L’ho scritta due settimane dopo il parto, ma non c’era nessuna gioia. L’unica gioia che avevo era quella di aver messo al mondo Alma, ma ero piena di contrasti ormonali e pesantezza. La canzone era una preghiera, un desiderio, un elenco di intenti. Io volevo tornare a vivere in quel modo lì. La gioia del mio corpo è un atto magico perché sarà una magia quando mi riprenderò questo corpo, e in quel momento mi sembrava impossibile. Per questo ha avuto senso cantarla a Sanremo un anno dopo: a quel punto ero scesa come un’eroina che si era ripresa sé stessa.

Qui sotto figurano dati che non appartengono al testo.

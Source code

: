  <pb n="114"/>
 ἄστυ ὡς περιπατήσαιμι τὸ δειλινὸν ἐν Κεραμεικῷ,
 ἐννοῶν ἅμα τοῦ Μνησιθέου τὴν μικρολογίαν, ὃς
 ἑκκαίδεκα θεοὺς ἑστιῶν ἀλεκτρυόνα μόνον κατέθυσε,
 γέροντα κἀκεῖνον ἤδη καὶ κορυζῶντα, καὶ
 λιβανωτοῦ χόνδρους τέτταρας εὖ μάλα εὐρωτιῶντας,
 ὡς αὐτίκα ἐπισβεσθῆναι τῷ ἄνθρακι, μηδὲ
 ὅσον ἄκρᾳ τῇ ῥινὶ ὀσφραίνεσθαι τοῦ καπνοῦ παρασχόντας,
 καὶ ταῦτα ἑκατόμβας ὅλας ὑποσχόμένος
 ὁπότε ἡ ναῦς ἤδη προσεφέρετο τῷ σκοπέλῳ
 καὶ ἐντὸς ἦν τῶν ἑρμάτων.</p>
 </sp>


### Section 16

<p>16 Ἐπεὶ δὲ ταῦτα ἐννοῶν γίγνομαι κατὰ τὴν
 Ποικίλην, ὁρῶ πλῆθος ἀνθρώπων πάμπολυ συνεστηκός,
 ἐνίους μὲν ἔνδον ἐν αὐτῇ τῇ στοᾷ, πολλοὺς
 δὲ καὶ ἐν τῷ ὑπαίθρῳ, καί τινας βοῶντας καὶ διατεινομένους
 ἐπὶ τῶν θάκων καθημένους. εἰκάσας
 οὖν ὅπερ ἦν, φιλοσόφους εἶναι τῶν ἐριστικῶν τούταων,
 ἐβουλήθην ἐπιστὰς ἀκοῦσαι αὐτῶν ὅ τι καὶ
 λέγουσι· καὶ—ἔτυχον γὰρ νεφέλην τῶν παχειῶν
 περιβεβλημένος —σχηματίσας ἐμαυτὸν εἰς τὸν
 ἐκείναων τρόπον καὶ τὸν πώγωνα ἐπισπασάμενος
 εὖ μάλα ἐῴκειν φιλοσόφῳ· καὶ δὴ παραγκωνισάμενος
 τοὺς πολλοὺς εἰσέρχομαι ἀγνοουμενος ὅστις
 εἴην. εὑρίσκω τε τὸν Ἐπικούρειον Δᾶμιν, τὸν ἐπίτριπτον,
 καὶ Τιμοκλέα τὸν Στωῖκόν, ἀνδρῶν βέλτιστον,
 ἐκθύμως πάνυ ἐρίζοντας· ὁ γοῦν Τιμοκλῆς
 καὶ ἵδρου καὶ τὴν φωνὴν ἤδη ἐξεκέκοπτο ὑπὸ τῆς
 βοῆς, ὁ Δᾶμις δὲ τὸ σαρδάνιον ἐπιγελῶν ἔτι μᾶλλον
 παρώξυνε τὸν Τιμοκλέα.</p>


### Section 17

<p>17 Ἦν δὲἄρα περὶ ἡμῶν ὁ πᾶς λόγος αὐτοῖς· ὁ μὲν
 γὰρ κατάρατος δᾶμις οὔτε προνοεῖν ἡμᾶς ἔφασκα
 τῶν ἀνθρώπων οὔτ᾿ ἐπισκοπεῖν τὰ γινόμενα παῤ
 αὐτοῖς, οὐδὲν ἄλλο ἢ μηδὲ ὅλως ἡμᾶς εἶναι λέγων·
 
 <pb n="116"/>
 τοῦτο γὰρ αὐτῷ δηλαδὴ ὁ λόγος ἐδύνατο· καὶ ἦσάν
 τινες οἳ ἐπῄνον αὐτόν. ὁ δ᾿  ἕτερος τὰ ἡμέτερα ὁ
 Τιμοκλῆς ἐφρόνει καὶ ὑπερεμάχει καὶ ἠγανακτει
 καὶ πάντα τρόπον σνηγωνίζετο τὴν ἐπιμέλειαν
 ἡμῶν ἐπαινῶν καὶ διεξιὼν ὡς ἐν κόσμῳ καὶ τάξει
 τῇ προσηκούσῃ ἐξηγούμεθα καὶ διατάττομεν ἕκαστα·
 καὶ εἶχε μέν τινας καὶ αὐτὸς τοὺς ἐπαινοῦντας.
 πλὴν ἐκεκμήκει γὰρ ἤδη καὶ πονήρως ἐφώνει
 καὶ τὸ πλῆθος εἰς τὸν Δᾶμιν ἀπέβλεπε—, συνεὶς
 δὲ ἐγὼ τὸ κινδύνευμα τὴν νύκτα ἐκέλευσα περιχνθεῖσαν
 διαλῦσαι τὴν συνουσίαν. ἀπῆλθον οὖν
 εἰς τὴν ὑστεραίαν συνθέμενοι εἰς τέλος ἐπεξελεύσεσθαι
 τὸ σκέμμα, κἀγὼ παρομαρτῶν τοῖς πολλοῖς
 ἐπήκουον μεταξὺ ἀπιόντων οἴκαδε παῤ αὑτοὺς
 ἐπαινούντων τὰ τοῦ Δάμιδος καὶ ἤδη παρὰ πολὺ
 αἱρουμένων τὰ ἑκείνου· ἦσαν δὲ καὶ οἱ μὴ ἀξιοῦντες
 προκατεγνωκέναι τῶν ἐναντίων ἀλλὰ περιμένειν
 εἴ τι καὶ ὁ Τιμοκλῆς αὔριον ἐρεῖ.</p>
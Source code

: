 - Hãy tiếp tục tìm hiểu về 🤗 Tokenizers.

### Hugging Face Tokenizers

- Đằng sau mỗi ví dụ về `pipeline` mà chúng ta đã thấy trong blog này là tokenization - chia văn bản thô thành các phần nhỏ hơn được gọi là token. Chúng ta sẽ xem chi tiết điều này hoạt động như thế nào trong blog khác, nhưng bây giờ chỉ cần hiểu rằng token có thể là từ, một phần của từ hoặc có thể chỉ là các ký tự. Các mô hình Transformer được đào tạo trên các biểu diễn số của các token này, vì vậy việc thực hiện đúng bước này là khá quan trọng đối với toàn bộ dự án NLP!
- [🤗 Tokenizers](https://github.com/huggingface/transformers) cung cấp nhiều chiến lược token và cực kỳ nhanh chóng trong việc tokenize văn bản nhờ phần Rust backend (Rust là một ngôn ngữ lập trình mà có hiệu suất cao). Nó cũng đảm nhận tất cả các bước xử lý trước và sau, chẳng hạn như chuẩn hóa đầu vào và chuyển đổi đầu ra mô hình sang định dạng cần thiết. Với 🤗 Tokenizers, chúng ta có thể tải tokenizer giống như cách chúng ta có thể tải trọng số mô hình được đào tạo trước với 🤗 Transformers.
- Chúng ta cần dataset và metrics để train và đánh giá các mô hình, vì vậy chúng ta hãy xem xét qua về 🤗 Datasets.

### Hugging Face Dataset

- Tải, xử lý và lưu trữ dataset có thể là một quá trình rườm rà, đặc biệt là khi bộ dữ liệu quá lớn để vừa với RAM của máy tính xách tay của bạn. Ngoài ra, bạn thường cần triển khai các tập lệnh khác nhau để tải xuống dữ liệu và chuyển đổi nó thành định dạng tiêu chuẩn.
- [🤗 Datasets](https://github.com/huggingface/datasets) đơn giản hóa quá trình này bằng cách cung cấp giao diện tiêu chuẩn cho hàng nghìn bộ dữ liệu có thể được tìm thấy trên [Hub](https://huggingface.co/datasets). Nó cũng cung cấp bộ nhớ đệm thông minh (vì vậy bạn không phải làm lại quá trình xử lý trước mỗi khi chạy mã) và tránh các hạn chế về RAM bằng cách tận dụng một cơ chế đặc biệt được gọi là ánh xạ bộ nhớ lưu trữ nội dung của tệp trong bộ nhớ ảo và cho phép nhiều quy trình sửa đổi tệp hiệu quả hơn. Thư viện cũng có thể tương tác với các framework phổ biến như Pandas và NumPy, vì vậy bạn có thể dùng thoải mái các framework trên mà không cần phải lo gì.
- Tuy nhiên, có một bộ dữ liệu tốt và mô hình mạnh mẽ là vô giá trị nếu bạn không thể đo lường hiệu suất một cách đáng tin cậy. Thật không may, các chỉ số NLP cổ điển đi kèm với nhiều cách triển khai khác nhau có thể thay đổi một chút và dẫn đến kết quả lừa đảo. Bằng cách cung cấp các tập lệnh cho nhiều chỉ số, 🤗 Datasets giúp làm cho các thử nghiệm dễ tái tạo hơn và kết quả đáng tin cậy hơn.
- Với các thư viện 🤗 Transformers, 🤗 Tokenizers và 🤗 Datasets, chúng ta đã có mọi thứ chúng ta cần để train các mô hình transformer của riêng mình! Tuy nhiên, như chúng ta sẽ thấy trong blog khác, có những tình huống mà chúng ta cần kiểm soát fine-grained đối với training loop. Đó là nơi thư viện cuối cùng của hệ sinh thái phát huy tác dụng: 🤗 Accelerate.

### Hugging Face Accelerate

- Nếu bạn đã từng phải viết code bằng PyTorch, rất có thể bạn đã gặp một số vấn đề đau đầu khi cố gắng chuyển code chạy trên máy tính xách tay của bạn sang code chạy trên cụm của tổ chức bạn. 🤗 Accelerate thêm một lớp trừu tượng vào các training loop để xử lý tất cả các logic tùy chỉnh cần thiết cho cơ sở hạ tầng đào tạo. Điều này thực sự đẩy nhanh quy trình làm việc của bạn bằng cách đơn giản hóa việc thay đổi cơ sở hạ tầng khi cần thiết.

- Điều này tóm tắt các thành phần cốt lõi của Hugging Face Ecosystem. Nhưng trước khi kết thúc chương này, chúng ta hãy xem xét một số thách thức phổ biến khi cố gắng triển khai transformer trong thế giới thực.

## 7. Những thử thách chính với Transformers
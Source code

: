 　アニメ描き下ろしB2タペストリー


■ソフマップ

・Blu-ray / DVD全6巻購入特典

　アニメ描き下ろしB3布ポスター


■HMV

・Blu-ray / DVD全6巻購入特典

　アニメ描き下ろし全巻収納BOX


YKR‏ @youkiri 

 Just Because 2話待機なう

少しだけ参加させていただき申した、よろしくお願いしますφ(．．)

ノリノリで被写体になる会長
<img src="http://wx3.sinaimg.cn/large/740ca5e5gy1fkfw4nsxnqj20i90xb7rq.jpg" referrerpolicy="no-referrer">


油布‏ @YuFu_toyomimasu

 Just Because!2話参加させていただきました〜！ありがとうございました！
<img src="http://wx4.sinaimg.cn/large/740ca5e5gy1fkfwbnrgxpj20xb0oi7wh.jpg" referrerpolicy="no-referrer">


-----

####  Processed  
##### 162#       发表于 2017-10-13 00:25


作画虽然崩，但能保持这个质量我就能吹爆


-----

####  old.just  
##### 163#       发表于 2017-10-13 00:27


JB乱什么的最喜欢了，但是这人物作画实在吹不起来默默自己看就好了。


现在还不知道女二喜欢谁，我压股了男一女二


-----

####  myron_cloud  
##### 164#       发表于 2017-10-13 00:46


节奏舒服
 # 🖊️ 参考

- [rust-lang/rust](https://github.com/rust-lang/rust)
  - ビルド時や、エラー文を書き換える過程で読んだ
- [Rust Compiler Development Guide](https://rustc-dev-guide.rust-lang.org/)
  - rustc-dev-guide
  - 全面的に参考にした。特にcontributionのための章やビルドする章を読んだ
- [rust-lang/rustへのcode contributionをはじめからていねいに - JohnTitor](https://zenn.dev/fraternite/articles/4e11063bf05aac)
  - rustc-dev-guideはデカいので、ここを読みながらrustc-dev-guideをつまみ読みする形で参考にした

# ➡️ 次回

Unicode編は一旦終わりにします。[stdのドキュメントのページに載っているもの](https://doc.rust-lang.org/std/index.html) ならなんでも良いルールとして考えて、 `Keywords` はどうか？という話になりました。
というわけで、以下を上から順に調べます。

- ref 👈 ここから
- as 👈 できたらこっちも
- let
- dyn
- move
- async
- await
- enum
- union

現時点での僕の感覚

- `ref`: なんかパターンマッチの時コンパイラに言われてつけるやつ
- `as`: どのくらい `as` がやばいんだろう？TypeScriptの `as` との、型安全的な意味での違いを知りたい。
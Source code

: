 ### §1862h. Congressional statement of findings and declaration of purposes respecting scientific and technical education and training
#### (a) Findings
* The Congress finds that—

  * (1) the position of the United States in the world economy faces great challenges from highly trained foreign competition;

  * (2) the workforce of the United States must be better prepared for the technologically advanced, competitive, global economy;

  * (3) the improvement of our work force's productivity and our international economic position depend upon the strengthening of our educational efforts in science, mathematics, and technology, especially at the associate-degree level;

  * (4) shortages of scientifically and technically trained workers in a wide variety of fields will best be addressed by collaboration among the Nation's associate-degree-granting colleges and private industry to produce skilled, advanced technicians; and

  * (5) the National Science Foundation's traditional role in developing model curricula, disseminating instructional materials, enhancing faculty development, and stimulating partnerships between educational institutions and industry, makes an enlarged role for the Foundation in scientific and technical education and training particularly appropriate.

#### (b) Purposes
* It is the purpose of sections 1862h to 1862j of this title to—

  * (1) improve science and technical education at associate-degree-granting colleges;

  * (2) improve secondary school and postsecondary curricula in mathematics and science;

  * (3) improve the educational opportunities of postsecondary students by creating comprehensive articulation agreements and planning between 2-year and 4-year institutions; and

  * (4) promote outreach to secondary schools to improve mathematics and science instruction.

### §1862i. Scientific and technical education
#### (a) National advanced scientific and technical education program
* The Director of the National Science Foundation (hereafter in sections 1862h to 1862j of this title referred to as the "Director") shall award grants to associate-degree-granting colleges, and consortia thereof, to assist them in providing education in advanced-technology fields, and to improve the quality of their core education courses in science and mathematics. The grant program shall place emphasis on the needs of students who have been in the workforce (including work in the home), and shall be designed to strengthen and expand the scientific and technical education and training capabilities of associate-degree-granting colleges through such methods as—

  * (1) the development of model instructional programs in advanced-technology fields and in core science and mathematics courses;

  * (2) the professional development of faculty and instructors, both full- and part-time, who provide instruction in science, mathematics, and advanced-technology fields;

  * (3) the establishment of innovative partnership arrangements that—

C’è anche una liberazione sessuale?

C’è anche la sessualità, ma il sogno erotico era un desiderio che non si poteva dire. Un erotismo non solo sessuale, ma come modus vivendi. È vivere in profondità, nell’eccesso, nel tratto più istintivo e carnale. Nella fisicità di tutto.

È un album verde speranza, e in questo periodo storico – tra la nostra classe politica e la regressione di certi diritti – sembra quasi urgente. Come alleni tu la speranza?

Faccio fatica come in tutte le palestre. Cerco di circondarmi di menti e affetti che mi fanno bene. Cerco di proteggermi in questo modo. Poi la pratico provando a comportarmi nel migliore dei modi possibili, anche nell’atto di bellezza: il gusto è gusto, ed è assolutamente soggettivo, ma mi approccio al mondo augurandomi di fare delle cose belle. Sono presuntuosa nel dirti che con Opera Futura sento di aver fatto una cosa molto bella. La speranza non è solo stare ad aspettare con un pensiero positivo, è attuare la speranza. Per me è quell’allenamento: fare in modo che i tuoi desideri diventino una cosa reale. Per farlo ti devi comportare nel modo in cui serve.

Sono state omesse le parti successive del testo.